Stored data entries
-- -- --

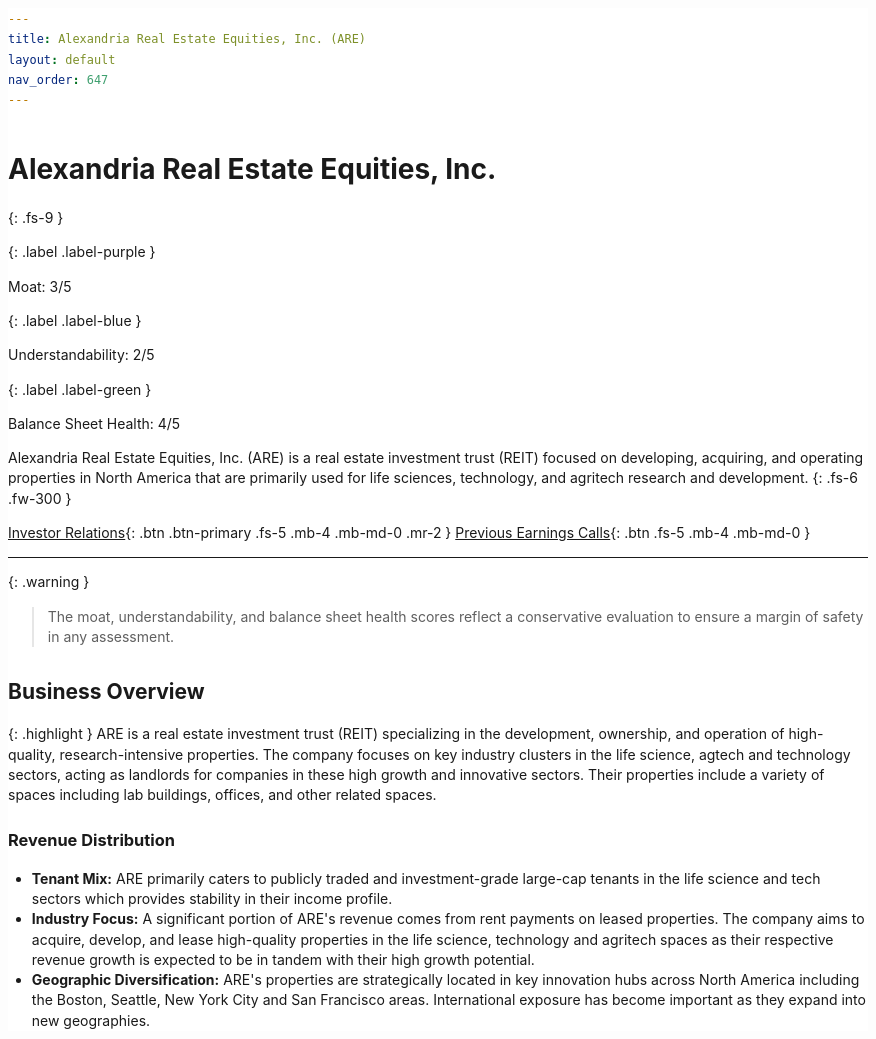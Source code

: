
 ```yaml
---
title: Alexandria Real Estate Equities, Inc. (ARE)
layout: default
nav_order: 647
---
```


# Alexandria Real Estate Equities, Inc.
{: .fs-9 }

{: .label .label-purple }

Moat: 3/5

{: .label .label-blue }

Understandability: 2/5

{: .label .label-green }

Balance Sheet Health: 4/5

Alexandria Real Estate Equities, Inc. (ARE) is a real estate investment trust (REIT) focused on developing, acquiring, and operating properties in North America that are primarily used for life sciences, technology, and agritech research and development.
{: .fs-6 .fw-300 }

[Investor Relations](https://www.google.com/search?q=ARE+investor+relations){: .btn .btn-primary .fs-5 .mb-4 .mb-md-0 .mr-2 }
[Previous Earnings Calls](https://discountingcashflows.com/company/ARE/transcripts/){: .btn .fs-5 .mb-4 .mb-md-0 }

---

{: .warning }
>The moat, understandability, and balance sheet health scores reflect a conservative evaluation to ensure a margin of safety in any assessment.



## Business Overview
{: .highlight }
ARE is a real estate investment trust (REIT) specializing in the development, ownership, and operation of high-quality, research-intensive properties. The company focuses on key industry clusters in the life science, agtech and technology sectors, acting as landlords for companies in these high growth and innovative sectors. Their properties include a variety of spaces including lab buildings, offices, and other related spaces.

### Revenue Distribution
*   **Tenant Mix:** ARE primarily caters to publicly traded and investment-grade large-cap tenants in the life science and tech sectors which provides stability in their income profile.
*  **Industry Focus:** A significant portion of ARE's revenue comes from rent payments on leased properties. The company aims to acquire, develop, and lease high-quality properties in the life science, technology and agritech spaces as their respective revenue growth is expected to be in tandem with their high growth potential.
*   **Geographic Diversification:** ARE's properties are strategically located in key innovation hubs across North America including the Boston, Seattle, New York City and San Francisco areas. International exposure has become important as they expand into new geographies.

-- -- --

▸ Problem:
Using the records above, set down exactly the lines from the one with "ARE is a real" through the one with "their income profile.", inclusive, and nothing more.

▸ Task output:
ARE is a real estate investment trust (REIT) specializing in the development, ownership, and operation of high-quality, research-intensive properties. The company focuses on key industry clusters in the life science, agtech and technology sectors, acting as landlords for companies in these high growth and innovative sectors. Their properties include a variety of spaces including lab buildings, offices, and other related spaces.

### Revenue Distribution
*   **Tenant Mix:** ARE primarily caters to publicly traded and investment-grade large-cap tenants in the life science and tech sectors which provides stability in their income profile.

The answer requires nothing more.